L’évacuation a pris tout le monde par surprise, ou presque puisque des rumeurs bruissaient autour de Forceval dès mardi matin. A 7 heures ce mercredi matin, plusieurs centaines de policiers étaient déployés pour procéder au démantèlement de ce site de consommation de crack à ciel ouvert situé à côté de la porte de la Villette (19e arrondissement). Les usagers étaient groupés dans l’attente de leur évacuation vers des places d’hébergement d’urgence, des commissariats pour ceux en infraction ou en situation irrégulière, tandis que des agents de la Ville de Paris en combinaisons blanches nettoyaient le site et détruisaient les abris de fortune au bulldozer. Sur place, le préfet de police, Laurent Nunez, celui d’Ile-de-France, Marc Guillaume, et la directrice de l’ARS, Amélie Verdier, supervisaient l’opération montée dans le plus grand secret, la mairie du 19e arrondissement ayant par exemple été prévenue tard mardi soir et celle de Pantin l’apprenant au petit matin.

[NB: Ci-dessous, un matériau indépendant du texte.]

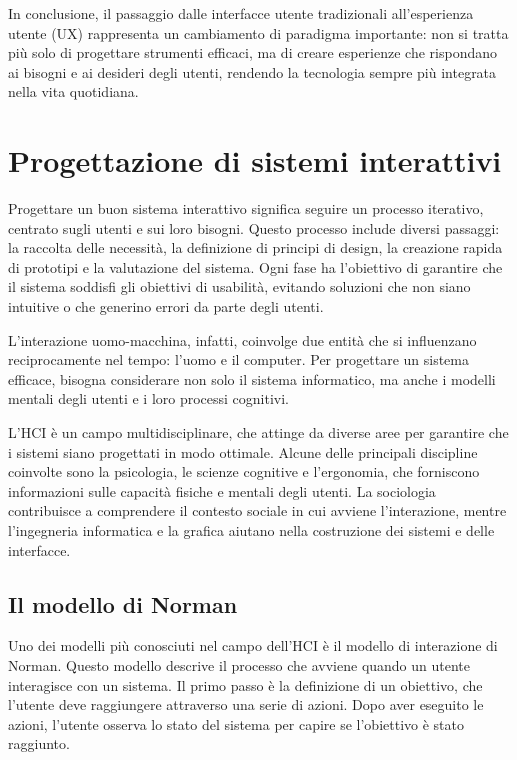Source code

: In conclusione, il passaggio dalle interfacce utente tradizionali all'esperienza utente (UX) rappresenta un cambiamento di paradigma importante: non si tratta più solo di progettare strumenti efficaci, ma di creare esperienze che rispondano ai bisogni e ai desideri degli utenti, rendendo la tecnologia sempre più integrata nella vita quotidiana.

\section{Progettazione di sistemi interattivi}
Progettare un buon sistema interattivo significa seguire un processo iterativo, centrato sugli utenti e sui loro bisogni. Questo processo include diversi passaggi: la raccolta delle necessità, la definizione di principi di design, la creazione rapida di prototipi e la valutazione del sistema. Ogni fase ha l’obiettivo di garantire che il sistema soddisfi gli obiettivi di usabilità, evitando soluzioni che non siano intuitive o che generino errori da parte degli utenti.

L'interazione uomo-macchina, infatti, coinvolge due entità che si influenzano reciprocamente nel tempo: l'uomo e il computer. Per progettare un sistema efficace, bisogna considerare non solo il sistema informatico, ma anche i modelli mentali degli utenti e i loro processi cognitivi.

L'HCI è un campo multidisciplinare, che attinge da diverse aree per garantire che i sistemi siano progettati in modo ottimale. Alcune delle principali discipline coinvolte sono la psicologia, le scienze cognitive e l’ergonomia, che forniscono informazioni sulle capacità fisiche e mentali degli utenti. La sociologia contribuisce a comprendere il contesto sociale in cui avviene l’interazione, mentre l’ingegneria informatica e la grafica aiutano nella costruzione dei sistemi e delle interfacce.

\subsection{Il modello di Norman}
Uno dei modelli più conosciuti nel campo dell'HCI è il modello di interazione di Norman. Questo modello descrive il processo che avviene quando un utente interagisce con un sistema. Il primo passo è la definizione di un obiettivo, che l'utente deve raggiungere attraverso una serie di azioni. Dopo aver eseguito le azioni, l'utente osserva lo stato del sistema per capire se l'obiettivo è stato raggiunto.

Sur mon instruction, le @prefpolice procède au démantèlement définitif ce matin du «campement du crack» du square Forceval à Paris. 1000 policiers seront déployés afin que ce campement ne se reconstitue pas ailleurs. Un moment important pour l’ordre public rétabli à Paris.

— Gérald DARMANIN (@GDarmanin) October 5, 2022

Le démantèlement est d’autant plus surprenant qu’il y a une dizaine de jours, à l’occasion du premier anniversaire de l’installation des consommateurs de crack sur le site de Forceval par le préfet Didier Lallement, élus et collectifs de riverains dénonçaient un an d’immobilisme. Mais il est vrai qu’en juillet dernier, Gérald Darmanin avait fixé comme priorité à Laurent Nunez, tout juste nommé, d’en finir avec le problème du crack à Paris. C’est d’ailleurs lui qui a annoncé publiquement l’opération sur Twitter.

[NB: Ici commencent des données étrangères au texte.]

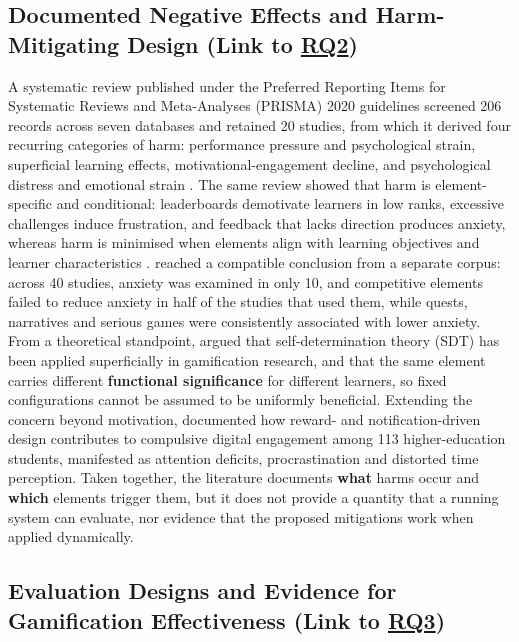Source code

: \documentclass[12pt,a4paper]{article}
\DeclareRobustCommand{\rqlink}[1]{\texorpdfstring{\hyperref[rq:rq#1]{RQ#1}}{RQ#1}}
\begin{document}
\begin{justify}
\subsection{Documented Negative Effects and Harm-Mitigating Design (Link to \rqlink{2})}

A systematic review published under the Preferred Reporting Items for Systematic Reviews and Meta-Analyses (PRISMA) 2020 guidelines screened 206 records across seven databases and retained 20 studies, from which it derived four recurring categories of harm: performance pressure and psychological strain, superficial learning effects, motivational-engagement decline, and psychological distress and emotional strain \parencite{nugroho2025negative}. The same review showed that harm is element-specific and conditional: leaderboards demotivate learners in low ranks, excessive challenges induce frustration, and feedback that lacks direction produces anxiety, whereas harm is minimised when elements align with learning objectives and learner characteristics \parencite{nugroho2025negative}. \textcite{edwards2022anxiety} reached a compatible conclusion from a separate corpus: across 40 studies, anxiety was examined in only 10, and competitive elements failed to reduce anxiety in half of the studies that used them, while quests, narratives and serious games were consistently associated with lower anxiety. From a theoretical standpoint, \textcite{gao2024sdt} argued that self-determination theory (SDT) has been applied superficially in gamification research, and that the same element carries different \textbf{functional significance} for different learners, so fixed configurations cannot be assumed to be uniformly beneficial. Extending the concern beyond motivation, \textcite{gul2026brainrot} documented how reward- and notification-driven design contributes to compulsive digital engagement among 113 higher-education students, manifested as attention deficits, procrastination and distorted time perception. Taken together, the literature documents \textbf{what} harms occur and \textbf{which} elements trigger them, but it does not provide a quantity that a running system can evaluate, nor evidence that the proposed mitigations work when applied dynamically.

\subsection{Evaluation Designs and Evidence for Gamification Effectiveness (Link to \rqlink{3})}
\label{sec:lit-eval}


\end{justify}
\end{document}
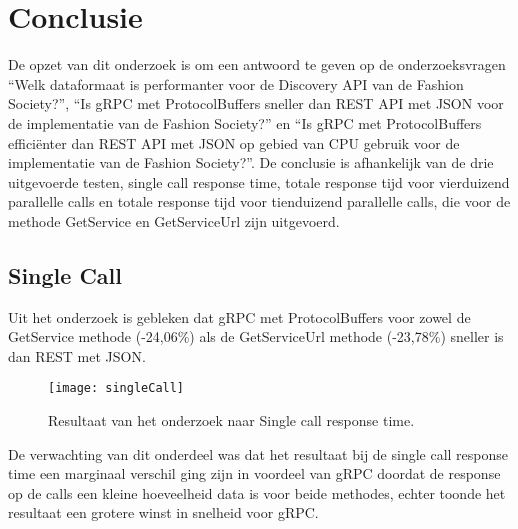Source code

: 
\chapter{Conclusie}
\label{ch:conclusie}


De opzet van dit onderzoek is om een antwoord te geven op de onderzoeksvragen “Welk dataformaat is performanter voor de Discovery API van de Fashion Society?”, “Is gRPC met ProtocolBuffers sneller dan REST API met JSON voor de implementatie van de Fashion Society?” en “Is gRPC met ProtocolBuffers efficiënter dan REST API met JSON op gebied van CPU gebruik voor de implementatie van de Fashion Society?”.
De conclusie is afhankelijk van de drie uitgevoerde testen, single call response time, totale response tijd voor vierduizend parallelle calls en totale response tijd voor tienduizend parallelle calls, die voor de methode GetService en GetServiceUrl zijn uitgevoerd.

\section{Single Call}
\label{sec:Single Call}
Uit het onderzoek is gebleken dat gRPC met ProtocolBuffers voor zowel de GetService methode (-24,06\%) als de GetServiceUrl methode (-23,78\%) sneller is dan REST met JSON.
\begin{figure}[H]
    \centering
    \texttt{[image: singleCall]}
    \caption[Single Call Response Time]{Resultaat van het onderzoek naar Single call response time.}
    \label{fig:SingleCallResult}
\end{figure}

De verwachting van dit onderdeel was dat het resultaat bij de single call response time een marginaal verschil ging zijn in voordeel van gRPC doordat de response op de calls een kleine hoeveelheid data is voor beide methodes, echter toonde het resultaat een grotere winst in snelheid voor gRPC.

« Ça ressemble à du foutage de gueule »

Au café Le Flash, à deux pas de Forceval, des riverains du collectif 93 Anti-crack, présents sur place dès le petit matin, débriefent la situation et se montrent dubitatifs. « Il y a un fort sentiment d’ambivalence, témoigne Dominique Gamard, habitante du quartier voisin des Quatre-Chemins. Cela satisfait notre première revendication qui était l’évacuation du camp mais ça ressemble à du foutage de gueule. »

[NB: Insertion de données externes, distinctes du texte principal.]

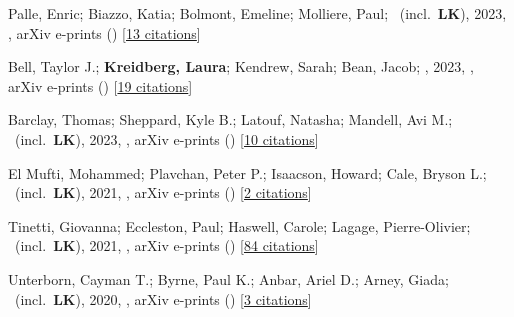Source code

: \item[{\color{numcolor}\scriptsize15}] Palle, Enric; Biazzo, Katia; Bolmont, Emeline; Molliere, Paul; \etal\ (incl.\ \textbf{LK}), 2023, , arXiv e-prints () [\href{https://ui.adsabs.harvard.edu/abs/2023arXiv231117075P}{13 citations}]

\item[{\color{numcolor}\scriptsize14}] Bell, Taylor J.; \textbf{Kreidberg, Laura}; Kendrew, Sarah; Bean, Jacob; \etal, 2023, , arXiv e-prints () [\href{https://ui.adsabs.harvard.edu/abs/2023arXiv230106350B}{19 citations}]

\item[{\color{numcolor}\scriptsize13}] Barclay, Thomas; Sheppard, Kyle B.; Latouf, Natasha; Mandell, Avi M.; \etal\ (incl.\ \textbf{LK}), 2023, , arXiv e-prints () [\href{https://ui.adsabs.harvard.edu/abs/2023arXiv230110866B}{10 citations}]

\item[{\color{numcolor}\scriptsize12}] El Mufti, Mohammed; Plavchan, Peter P.; Isaacson, Howard; Cale, Bryson L.; \etal\ (incl.\ \textbf{LK}), 2021, , arXiv e-prints () [\href{https://ui.adsabs.harvard.edu/abs/2021arXiv211213448E}{2 citations}]

\item[{\color{numcolor}\scriptsize11}] Tinetti, Giovanna; Eccleston, Paul; Haswell, Carole; Lagage, Pierre-Olivier; \etal\ (incl.\ \textbf{LK}), 2021, , arXiv e-prints () [\href{https://ui.adsabs.harvard.edu/abs/2021arXiv210404824T}{84 citations}]

\item[{\color{numcolor}\scriptsize10}] Unterborn, Cayman T.; Byrne, Paul K.; Anbar, Ariel D.; Arney, Giada; \etal\ (incl.\ \textbf{LK}), 2020, , arXiv e-prints () [\href{https://ui.adsabs.harvard.edu/abs/2020arXiv200708665U}{3 citations}]

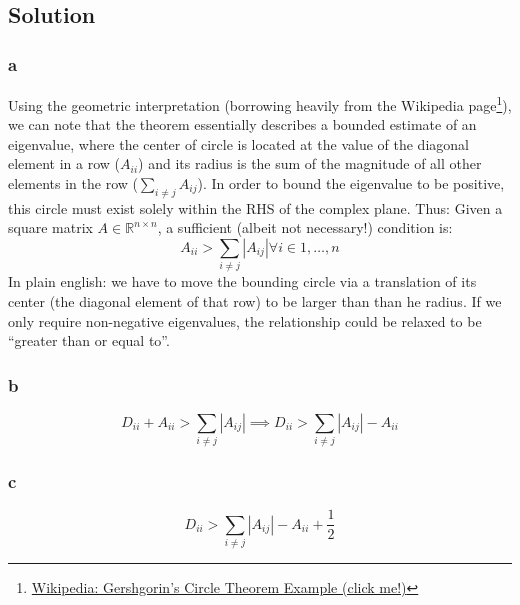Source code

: \documentclass[11pt]{report}
\theoremstyle{definition}
\begin{document}
\subsection*{Solution}
\subsubsection*{a}
Using the geometric interpretation (borrowing heavily from the Wikipedia page\footnote{
	\href{https://en.wikipedia.org/wiki/Gershgorin_circle_theorem\#Example}
	{Wikipedia: Gershgorin's Circle Theorem Example (click me!)}
}), we can note that the theorem essentially describes a bounded estimate of an
eigenvalue, where the center of circle is located at the value of the diagonal
element in a row ($A_{ii}$) and its radius is the sum of the magnitude of all
other elements in the row ($\sum_{i\neq j}A_{ij}$). In order to bound the
eigenvalue to be positive, this circle must exist solely within the RHS of the
complex plane. Thus: Given a square matrix $A\in\mathbb{R}^{n\times n}$, a
sufficient (albeit not necessary!) condition is:
\[ A_{ii} > \sum_{i\neq j}|A_{ij}| \forall i \in 1,\ldots,n \]
In plain english: we have to move the bounding circle via a translation of its
center (the diagonal element of that row) to be larger than than he radius.  If
we only require non-negative eigenvalues, the relationship could be relaxed to
be ``greater than or equal to''.

\subsubsection*{b}
\[
	D_{ii} + A_{ii} > \sum_{i\neq j}|A_{ij}|
	\implies D_{ii} > \sum_{i\neq j}|A_{ij}| - A_{ii}
\]

\subsubsection*{c}
\[
	D_{ii} > \sum_{i\neq j}|A_{ij}| - A_{ii} + \frac{1}{2}
\]
\end{document}
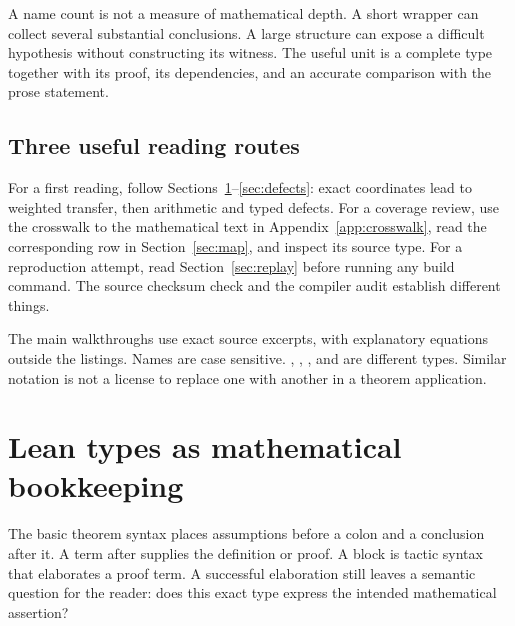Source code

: A name count is not a measure of mathematical depth. A short wrapper can collect several substantial conclusions. A large structure can expose a difficult hypothesis without constructing its witness. The useful unit is a complete type together with its proof, its dependencies, and an accurate comparison with the prose statement.

\subsection{Three useful reading routes}

For a first reading, follow Sections~\ref{sec:types}--\ref{sec:defects}: exact coordinates lead to weighted transfer, then arithmetic and typed defects. For a coverage review, use the crosswalk to the mathematical text in Appendix~\ref{app:crosswalk}, read the corresponding row in Section~\ref{sec:map}, and inspect its source type. For a reproduction attempt, read Section~\ref{sec:replay} before running any build command. The source checksum check and the compiler audit establish different things.

The main walkthroughs use exact source excerpts, with explanatory equations outside the listings. Names are case sensitive. , , , and  are different types. Similar notation is not a license to replace one with another in a theorem application.

\section{Lean types as mathematical bookkeeping}\label{sec:types}

The basic theorem syntax places assumptions before a colon and a conclusion after it. A term after \code{:=} supplies the definition or proof. A  block is tactic syntax that elaborates a proof term. A successful elaboration still leaves a semantic question for the reader: does this exact type express the intended mathematical assertion?

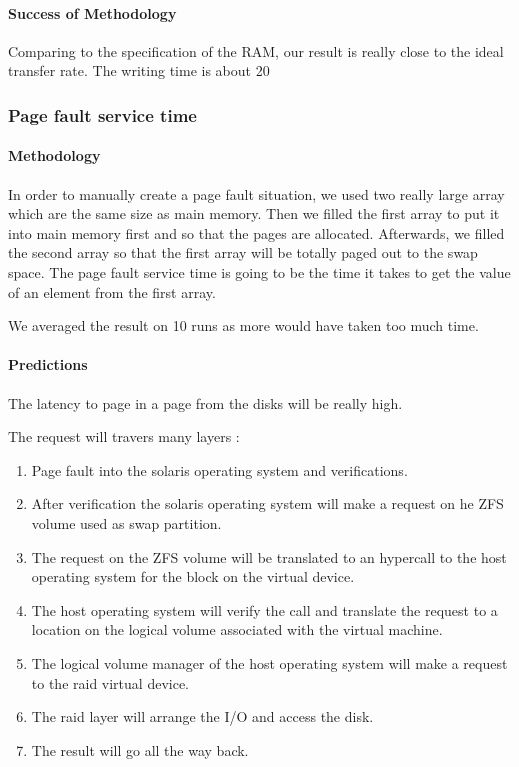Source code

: \paragraph{Success of Methodology}
Comparing to the specification of the RAM, our result is really close to the ideal transfer rate. The writing time is about 20%



\subsubsection{Page fault service time}
\paragraph{Methodology}
In order to manually create a page fault situation, we used two really large array which are the same size as main memory.
Then we filled the first array to put it into main memory first and so that the pages are allocated.
Afterwards, we filled the second array so that the first array will be totally paged out to the swap space.
The page fault service time is going to be the time it takes to get the value of an element from the first array.

We averaged the result on 10 runs as more would have taken too much time.

\paragraph{Predictions}
The latency to page in a page from the disks will be really high.

The request will travers many layers :
\begin{enumerate}
\item Page fault into the solaris operating system and verifications.
\item After verification the solaris operating system will make a request on
he ZFS volume used as swap partition.
\item The request on the ZFS volume will be translated to an hypercall to the
host operating system for the block on the virtual device.
\item The host operating system will verify the call and translate the request
to a location on the logical volume associated with the virtual machine.
\item The logical volume manager of the host operating system will make a
request to the raid virtual device.
\item The raid layer will arrange the I/O and access the disk.
\item The result will go all the way back.
\end{enumerate}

Car le collectif s’inquiète de la question cruciale de l’après. « Notre revendication c’était une évacuation maîtrisée avec un accompagnement médico-social des consommateurs de crack, poursuit Dominique Gamard. Or là on a une évacuation sans préparation, sèche et qui va juste éparpiller les usagers. » « Ma première réaction a été « Mais ils vont les mettre où ? », affirme pour sa part Marie Öngün-Rombaldi, la directrice générale de Fédération Addictions qui a découvert l’opération ce mercredi matin. Marie Debrus, référente sur la réduction des risques liés aux usages de drogues à Médecins du Monde, ne dit pas autre chose : « Sans action médico-sociale véritable, l’action policière de ce matin se résumera à une simple opération de dispersion. D’autres scènes de consommation de drogues se reformeront, comme c’est le cas depuis trente ans. »

Même discours du côté des élus locaux. Bertrand Kern, maire PS de Pantin craint que « cette évacuation ait été mal préparée avec des moyens sanitaires sous évalués, entraînant une reconstitution du camp une fois les forces de l’ordre démobilisées ». Et François Dagnaud, maire du 19e exprime son « soulagement » mais conserve une « extrême vigilance sur la suite du dispositif et l’accompagnement à l’issue de cette opération dont [il] espère qu’elle n’est pas sèche et qu’elle se prolongera avec des dispositifs médico-sociaux adaptés ».

Les modous en fuite ?

La question de l’après est d’autant plus prégnante que selon les riverains de 93 Anti-crack, les modous – les dealers de crack – ont plié bagage dès mardi quand courrait la rumeur d’une évacuation et ont donc échappé au coup de filet. Et, d’après une source policière, de nombreux étrangers en situation irrégulière présents sur le site détruisent leurs papiers pour qu’on ne sache pas vers quel pays les expulser. Néanmoins, la PP assure que ce démantèlement est définitif et qu’il n’y aura pas de retour d’une scène de consommation à ciel ouvert à Forceval, notamment grâce à la présence de forces de police sur site.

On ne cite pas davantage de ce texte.